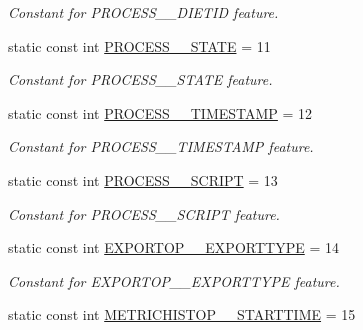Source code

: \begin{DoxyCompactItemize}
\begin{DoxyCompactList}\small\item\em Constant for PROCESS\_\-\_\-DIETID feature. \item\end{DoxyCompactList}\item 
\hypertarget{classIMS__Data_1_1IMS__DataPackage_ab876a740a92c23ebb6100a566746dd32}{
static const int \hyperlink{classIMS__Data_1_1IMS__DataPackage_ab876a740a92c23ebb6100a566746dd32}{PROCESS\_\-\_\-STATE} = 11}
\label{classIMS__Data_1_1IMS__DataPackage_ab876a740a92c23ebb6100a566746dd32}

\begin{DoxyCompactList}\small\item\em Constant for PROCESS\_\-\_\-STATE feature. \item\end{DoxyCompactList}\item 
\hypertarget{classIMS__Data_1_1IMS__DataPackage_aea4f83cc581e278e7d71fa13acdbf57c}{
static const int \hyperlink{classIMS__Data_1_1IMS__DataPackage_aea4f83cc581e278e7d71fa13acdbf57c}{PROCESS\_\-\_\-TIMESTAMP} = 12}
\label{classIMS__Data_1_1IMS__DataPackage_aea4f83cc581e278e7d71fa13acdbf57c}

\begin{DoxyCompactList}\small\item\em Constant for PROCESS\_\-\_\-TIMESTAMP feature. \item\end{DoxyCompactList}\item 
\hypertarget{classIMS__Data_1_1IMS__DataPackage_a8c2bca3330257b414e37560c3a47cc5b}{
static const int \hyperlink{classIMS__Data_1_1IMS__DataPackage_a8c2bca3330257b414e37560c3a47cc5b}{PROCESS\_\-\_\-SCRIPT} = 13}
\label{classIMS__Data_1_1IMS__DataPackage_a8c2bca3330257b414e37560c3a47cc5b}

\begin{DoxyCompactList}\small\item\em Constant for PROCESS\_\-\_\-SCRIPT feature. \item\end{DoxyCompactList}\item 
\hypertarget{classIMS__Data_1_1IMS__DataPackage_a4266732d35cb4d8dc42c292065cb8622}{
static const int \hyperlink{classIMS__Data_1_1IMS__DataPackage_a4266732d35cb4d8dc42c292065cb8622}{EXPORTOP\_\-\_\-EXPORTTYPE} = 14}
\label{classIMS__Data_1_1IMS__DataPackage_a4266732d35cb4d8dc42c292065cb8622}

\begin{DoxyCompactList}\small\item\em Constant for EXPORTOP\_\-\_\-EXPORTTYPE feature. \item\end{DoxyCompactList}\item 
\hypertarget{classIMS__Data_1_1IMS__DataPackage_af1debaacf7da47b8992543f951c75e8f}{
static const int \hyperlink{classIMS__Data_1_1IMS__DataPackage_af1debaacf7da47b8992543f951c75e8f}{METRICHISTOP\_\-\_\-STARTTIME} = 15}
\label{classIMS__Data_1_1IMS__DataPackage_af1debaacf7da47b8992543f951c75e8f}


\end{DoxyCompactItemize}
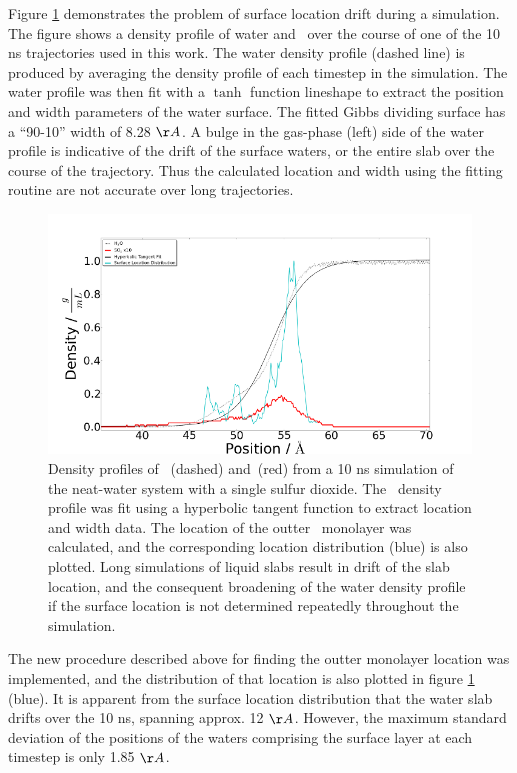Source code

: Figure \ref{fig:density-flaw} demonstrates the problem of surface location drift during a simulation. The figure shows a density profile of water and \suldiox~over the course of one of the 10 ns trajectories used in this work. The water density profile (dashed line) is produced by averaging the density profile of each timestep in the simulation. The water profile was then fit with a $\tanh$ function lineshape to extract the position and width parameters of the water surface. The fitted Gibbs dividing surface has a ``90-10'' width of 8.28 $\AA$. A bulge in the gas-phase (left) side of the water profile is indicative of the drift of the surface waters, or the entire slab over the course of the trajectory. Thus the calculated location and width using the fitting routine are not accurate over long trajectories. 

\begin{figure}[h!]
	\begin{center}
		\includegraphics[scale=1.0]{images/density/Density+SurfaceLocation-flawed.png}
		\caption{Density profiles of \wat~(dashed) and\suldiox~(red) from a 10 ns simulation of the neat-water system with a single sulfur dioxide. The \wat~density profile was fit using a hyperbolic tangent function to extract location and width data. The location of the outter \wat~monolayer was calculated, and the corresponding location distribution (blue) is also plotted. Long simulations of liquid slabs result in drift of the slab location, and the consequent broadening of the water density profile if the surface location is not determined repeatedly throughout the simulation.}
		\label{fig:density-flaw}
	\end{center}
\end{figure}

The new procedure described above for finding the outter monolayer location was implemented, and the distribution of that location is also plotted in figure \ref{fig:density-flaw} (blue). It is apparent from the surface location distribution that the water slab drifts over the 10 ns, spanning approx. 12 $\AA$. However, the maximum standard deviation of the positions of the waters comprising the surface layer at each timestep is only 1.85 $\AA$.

※

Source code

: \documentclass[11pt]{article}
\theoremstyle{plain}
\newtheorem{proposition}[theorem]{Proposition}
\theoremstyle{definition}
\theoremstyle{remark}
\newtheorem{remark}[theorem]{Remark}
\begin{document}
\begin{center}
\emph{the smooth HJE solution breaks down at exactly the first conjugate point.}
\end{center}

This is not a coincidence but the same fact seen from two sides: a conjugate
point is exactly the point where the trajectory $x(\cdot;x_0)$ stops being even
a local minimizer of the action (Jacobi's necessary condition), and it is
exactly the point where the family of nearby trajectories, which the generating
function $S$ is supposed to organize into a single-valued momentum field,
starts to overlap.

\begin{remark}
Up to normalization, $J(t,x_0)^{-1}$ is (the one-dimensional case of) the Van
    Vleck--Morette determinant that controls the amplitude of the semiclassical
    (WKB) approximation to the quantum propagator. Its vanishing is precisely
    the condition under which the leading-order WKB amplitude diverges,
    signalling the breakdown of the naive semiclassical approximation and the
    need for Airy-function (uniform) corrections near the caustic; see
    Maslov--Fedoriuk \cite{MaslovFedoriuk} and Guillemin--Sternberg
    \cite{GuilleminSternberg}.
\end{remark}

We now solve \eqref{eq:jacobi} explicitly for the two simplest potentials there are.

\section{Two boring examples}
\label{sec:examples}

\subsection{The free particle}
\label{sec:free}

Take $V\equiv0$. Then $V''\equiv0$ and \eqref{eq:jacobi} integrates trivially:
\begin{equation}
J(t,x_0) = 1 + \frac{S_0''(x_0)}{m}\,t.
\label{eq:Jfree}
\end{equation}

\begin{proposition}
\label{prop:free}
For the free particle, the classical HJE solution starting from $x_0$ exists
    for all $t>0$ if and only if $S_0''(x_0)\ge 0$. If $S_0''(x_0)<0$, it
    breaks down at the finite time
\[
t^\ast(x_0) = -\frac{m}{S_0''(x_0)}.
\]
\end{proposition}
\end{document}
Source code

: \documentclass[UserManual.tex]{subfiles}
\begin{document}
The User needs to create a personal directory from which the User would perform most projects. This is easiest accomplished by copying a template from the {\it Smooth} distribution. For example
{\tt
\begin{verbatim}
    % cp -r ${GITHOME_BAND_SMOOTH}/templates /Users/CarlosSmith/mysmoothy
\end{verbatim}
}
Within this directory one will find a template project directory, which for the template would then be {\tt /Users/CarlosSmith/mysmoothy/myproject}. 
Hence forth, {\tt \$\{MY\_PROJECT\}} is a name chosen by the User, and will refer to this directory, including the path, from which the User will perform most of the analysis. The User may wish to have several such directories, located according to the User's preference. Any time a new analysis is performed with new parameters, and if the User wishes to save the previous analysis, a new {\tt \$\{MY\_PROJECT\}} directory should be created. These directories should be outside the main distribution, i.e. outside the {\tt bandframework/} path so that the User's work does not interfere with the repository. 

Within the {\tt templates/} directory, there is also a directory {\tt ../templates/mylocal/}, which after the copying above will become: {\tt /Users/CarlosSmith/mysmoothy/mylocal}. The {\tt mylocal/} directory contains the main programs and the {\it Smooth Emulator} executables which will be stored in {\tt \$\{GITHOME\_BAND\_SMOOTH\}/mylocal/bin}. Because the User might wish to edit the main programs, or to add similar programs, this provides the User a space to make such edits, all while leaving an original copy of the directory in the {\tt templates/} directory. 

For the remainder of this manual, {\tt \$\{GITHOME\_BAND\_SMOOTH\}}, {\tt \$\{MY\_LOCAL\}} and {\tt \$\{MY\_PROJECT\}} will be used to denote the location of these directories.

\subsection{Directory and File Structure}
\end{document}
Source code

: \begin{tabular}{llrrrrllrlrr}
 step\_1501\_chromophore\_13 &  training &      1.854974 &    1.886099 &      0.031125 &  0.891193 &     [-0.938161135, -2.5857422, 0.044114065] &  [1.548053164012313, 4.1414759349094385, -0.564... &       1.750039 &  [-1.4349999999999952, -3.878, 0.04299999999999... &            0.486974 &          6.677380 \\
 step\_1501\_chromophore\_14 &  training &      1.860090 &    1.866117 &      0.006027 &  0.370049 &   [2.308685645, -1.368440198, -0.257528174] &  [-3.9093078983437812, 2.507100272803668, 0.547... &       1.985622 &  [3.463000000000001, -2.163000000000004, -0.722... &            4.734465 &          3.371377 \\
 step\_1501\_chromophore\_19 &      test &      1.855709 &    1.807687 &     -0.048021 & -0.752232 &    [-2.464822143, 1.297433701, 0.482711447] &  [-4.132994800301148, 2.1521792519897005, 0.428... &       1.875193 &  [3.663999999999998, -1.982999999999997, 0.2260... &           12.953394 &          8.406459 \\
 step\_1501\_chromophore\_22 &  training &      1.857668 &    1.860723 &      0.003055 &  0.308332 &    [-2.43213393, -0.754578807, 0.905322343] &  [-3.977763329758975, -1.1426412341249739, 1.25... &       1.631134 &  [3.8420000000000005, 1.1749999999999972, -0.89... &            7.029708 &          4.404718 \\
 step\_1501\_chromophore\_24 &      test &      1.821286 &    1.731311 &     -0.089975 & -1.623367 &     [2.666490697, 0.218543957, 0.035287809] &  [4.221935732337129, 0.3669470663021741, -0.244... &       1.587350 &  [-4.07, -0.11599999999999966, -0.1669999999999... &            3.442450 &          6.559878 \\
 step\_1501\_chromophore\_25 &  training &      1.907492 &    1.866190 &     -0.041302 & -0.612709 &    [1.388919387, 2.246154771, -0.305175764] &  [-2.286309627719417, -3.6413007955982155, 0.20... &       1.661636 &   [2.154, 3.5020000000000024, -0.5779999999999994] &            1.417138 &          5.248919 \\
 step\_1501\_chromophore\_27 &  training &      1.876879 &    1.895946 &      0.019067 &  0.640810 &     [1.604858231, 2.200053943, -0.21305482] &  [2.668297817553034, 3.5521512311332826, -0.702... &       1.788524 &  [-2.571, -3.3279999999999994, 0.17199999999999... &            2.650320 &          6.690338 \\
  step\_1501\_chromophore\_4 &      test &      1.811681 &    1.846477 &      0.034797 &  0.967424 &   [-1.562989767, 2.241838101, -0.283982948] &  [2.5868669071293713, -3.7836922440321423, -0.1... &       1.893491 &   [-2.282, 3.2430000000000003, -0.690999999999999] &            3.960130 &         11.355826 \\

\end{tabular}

※

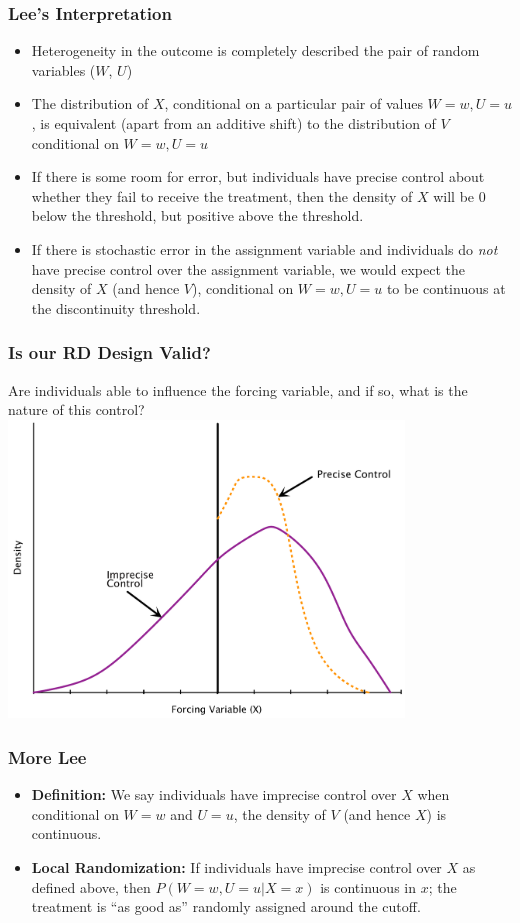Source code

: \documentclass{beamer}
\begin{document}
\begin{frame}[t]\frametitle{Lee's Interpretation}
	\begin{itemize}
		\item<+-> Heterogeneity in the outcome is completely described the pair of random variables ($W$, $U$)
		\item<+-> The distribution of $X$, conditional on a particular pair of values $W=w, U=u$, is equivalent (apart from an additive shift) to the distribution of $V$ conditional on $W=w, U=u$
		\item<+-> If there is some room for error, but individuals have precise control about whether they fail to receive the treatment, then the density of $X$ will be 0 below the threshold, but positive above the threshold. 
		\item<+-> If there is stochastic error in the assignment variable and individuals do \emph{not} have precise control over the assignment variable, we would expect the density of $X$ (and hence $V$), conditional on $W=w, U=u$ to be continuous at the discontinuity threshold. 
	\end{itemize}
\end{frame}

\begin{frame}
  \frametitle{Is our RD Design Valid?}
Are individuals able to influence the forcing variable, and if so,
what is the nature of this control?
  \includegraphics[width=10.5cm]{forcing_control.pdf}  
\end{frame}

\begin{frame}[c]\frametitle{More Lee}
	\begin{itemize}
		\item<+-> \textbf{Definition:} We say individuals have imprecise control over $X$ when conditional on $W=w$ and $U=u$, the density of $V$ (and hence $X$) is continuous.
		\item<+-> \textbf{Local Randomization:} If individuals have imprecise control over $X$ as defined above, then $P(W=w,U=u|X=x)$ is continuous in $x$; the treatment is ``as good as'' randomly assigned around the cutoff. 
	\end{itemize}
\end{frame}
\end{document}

※

## WHAT THIS TASK INVOLVES:
Transcribe the records above exactly, beginning at the line that contains "Vleck--Morette determinant that" and ending with the line that contains "Within this directory", both included, and nothing else.

## WRITTEN SOLUTION:
    Vleck--Morette determinant that controls the amplitude of the semiclassical
    (WKB) approximation to the quantum propagator. Its vanishing is precisely
    the condition under which the leading-order WKB amplitude diverges,
    signalling the breakdown of the naive semiclassical approximation and the
    need for Airy-function (uniform) corrections near the caustic; see
    Maslov--Fedoriuk \cite{MaslovFedoriuk} and Guillemin--Sternberg
    \cite{GuilleminSternberg}.
\end{remark}

We now solve \eqref{eq:jacobi} explicitly for the two simplest potentials there are.

\section{Two boring examples}
\label{sec:examples}

\subsection{The free particle}
\label{sec:free}

Take $V\equiv0$. Then $V''\equiv0$ and \eqref{eq:jacobi} integrates trivially:
\begin{equation}
J(t,x_0) = 1 + \frac{S_0''(x_0)}{m}\,t.
\label{eq:Jfree}
\end{equation}

\begin{proposition}
\label{prop:free}
For the free particle, the classical HJE solution starting from $x_0$ exists
    for all $t>0$ if and only if $S_0''(x_0)\ge 0$. If $S_0''(x_0)<0$, it
    breaks down at the finite time
\[
t^\ast(x_0) = -\frac{m}{S_0''(x_0)}.
\]
\end{proposition}
\end{document}
Source code

: \documentclass[UserManual.tex]{subfiles}
\begin{document}
The User needs to create a personal directory from which the User would perform most projects. This is easiest accomplished by copying a template from the {\it Smooth} distribution. For example
{\tt
\begin{verbatim}
    % cp -r ${GITHOME_BAND_SMOOTH}/templates /Users/CarlosSmith/mysmoothy
\end{verbatim}
}
Within this directory one will find a template project directory, which for the template would then be {\tt /Users/CarlosSmith/mysmoothy/myproject}. 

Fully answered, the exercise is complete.